*** Opening of Records for processing ***
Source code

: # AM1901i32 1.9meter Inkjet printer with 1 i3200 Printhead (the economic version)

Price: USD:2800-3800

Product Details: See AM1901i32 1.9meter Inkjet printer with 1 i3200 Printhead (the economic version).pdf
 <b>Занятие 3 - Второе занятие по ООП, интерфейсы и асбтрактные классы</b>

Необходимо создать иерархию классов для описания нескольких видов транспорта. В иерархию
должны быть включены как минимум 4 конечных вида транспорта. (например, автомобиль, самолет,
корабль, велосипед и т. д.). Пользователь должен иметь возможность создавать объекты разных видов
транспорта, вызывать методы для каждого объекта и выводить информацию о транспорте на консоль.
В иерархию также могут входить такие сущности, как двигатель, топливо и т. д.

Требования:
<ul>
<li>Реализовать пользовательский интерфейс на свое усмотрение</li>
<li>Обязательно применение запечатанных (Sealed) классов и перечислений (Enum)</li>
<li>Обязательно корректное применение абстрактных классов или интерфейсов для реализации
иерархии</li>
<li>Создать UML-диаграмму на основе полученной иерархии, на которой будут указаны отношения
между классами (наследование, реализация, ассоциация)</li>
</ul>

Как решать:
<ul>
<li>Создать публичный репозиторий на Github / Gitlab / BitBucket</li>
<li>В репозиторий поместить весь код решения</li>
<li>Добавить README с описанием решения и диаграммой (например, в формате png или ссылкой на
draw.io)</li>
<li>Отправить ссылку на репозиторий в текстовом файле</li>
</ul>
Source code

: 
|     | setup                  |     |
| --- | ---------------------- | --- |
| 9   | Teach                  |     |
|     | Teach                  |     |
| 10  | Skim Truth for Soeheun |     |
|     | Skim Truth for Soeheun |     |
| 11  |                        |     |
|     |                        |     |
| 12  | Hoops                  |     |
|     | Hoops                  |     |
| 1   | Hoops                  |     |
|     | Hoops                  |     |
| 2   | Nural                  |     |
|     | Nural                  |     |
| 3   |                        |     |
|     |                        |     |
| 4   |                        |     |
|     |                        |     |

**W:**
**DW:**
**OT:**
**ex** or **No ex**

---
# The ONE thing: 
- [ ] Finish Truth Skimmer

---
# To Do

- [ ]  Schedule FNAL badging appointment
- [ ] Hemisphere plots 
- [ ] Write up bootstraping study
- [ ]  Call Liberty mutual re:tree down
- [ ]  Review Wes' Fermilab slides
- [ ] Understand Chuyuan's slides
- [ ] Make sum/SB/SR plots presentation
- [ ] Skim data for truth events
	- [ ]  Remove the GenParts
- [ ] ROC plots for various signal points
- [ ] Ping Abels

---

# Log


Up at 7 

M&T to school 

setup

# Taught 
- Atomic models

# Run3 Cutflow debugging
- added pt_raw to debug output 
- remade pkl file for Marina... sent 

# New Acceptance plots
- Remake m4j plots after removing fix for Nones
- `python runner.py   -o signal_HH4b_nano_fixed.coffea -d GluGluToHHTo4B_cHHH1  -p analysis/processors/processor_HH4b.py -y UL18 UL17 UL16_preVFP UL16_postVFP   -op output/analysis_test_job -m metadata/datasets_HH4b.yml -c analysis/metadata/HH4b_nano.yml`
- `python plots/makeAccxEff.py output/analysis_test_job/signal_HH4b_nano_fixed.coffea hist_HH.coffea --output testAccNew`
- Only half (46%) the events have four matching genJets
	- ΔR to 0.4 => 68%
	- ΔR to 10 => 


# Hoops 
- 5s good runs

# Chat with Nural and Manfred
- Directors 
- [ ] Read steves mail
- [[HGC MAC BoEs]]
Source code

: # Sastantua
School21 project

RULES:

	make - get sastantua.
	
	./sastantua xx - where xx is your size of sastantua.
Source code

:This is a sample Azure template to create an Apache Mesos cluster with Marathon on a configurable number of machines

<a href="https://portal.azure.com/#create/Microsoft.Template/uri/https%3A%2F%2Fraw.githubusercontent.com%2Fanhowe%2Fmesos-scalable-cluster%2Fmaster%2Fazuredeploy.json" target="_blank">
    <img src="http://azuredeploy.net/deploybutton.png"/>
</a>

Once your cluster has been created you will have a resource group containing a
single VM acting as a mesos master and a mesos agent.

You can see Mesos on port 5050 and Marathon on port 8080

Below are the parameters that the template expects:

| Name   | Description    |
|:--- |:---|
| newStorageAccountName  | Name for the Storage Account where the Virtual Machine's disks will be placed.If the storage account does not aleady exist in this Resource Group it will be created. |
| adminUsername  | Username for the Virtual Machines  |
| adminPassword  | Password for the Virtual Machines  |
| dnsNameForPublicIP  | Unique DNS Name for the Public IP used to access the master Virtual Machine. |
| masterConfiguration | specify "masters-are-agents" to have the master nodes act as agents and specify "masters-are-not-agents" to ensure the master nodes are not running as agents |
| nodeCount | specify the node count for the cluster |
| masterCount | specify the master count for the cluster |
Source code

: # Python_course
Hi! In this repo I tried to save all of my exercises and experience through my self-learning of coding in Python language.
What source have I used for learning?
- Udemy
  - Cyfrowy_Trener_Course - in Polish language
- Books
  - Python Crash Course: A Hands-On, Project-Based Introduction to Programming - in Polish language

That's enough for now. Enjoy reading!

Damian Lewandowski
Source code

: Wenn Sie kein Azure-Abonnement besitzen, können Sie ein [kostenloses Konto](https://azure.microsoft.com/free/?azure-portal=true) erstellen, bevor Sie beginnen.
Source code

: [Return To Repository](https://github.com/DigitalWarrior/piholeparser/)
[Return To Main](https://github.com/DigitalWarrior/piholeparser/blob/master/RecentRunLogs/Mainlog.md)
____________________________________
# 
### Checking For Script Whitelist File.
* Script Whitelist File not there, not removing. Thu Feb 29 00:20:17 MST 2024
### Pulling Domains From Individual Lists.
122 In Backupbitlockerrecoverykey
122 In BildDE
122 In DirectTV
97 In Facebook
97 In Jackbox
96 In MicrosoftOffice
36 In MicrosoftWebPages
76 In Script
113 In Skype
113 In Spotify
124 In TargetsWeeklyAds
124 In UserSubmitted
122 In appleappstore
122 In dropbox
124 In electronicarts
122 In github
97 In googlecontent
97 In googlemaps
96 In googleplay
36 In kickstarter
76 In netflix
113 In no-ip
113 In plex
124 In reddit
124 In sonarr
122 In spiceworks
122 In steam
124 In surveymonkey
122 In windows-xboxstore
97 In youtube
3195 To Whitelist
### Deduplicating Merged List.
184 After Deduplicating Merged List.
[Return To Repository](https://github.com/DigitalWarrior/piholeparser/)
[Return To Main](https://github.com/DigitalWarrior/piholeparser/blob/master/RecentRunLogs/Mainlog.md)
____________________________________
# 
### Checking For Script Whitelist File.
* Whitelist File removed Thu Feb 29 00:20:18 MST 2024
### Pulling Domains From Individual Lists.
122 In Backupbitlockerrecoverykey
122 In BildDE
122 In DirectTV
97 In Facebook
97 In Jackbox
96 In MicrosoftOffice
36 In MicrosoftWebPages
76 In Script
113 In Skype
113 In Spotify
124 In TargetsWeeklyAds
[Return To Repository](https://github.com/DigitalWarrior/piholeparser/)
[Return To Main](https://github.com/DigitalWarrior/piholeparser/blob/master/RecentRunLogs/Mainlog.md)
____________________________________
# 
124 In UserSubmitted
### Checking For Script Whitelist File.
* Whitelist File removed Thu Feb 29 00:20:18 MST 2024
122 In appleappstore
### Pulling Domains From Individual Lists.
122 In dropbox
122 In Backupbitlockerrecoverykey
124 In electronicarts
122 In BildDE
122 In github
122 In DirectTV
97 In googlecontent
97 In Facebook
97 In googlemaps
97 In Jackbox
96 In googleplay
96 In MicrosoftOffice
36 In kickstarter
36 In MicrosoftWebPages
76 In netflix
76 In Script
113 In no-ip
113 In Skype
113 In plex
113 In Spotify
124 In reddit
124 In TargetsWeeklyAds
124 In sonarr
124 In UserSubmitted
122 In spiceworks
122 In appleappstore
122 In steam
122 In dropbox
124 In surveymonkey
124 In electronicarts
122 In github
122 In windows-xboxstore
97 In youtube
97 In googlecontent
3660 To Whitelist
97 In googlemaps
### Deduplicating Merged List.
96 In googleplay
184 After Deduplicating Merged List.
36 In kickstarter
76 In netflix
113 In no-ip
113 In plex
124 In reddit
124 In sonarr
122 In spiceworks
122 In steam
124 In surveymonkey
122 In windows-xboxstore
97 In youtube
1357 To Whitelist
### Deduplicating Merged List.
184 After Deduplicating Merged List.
*** Close of Records for processing ***
Task directions:
All lines carrying the word "применение" must be copied from the data above.

Exercise answer:
<li>Обязательно применение запечатанных (Sealed) классов и перечислений (Enum)</li>
<li>Обязательно корректное применение абстрактных классов или интерфейсов для реализации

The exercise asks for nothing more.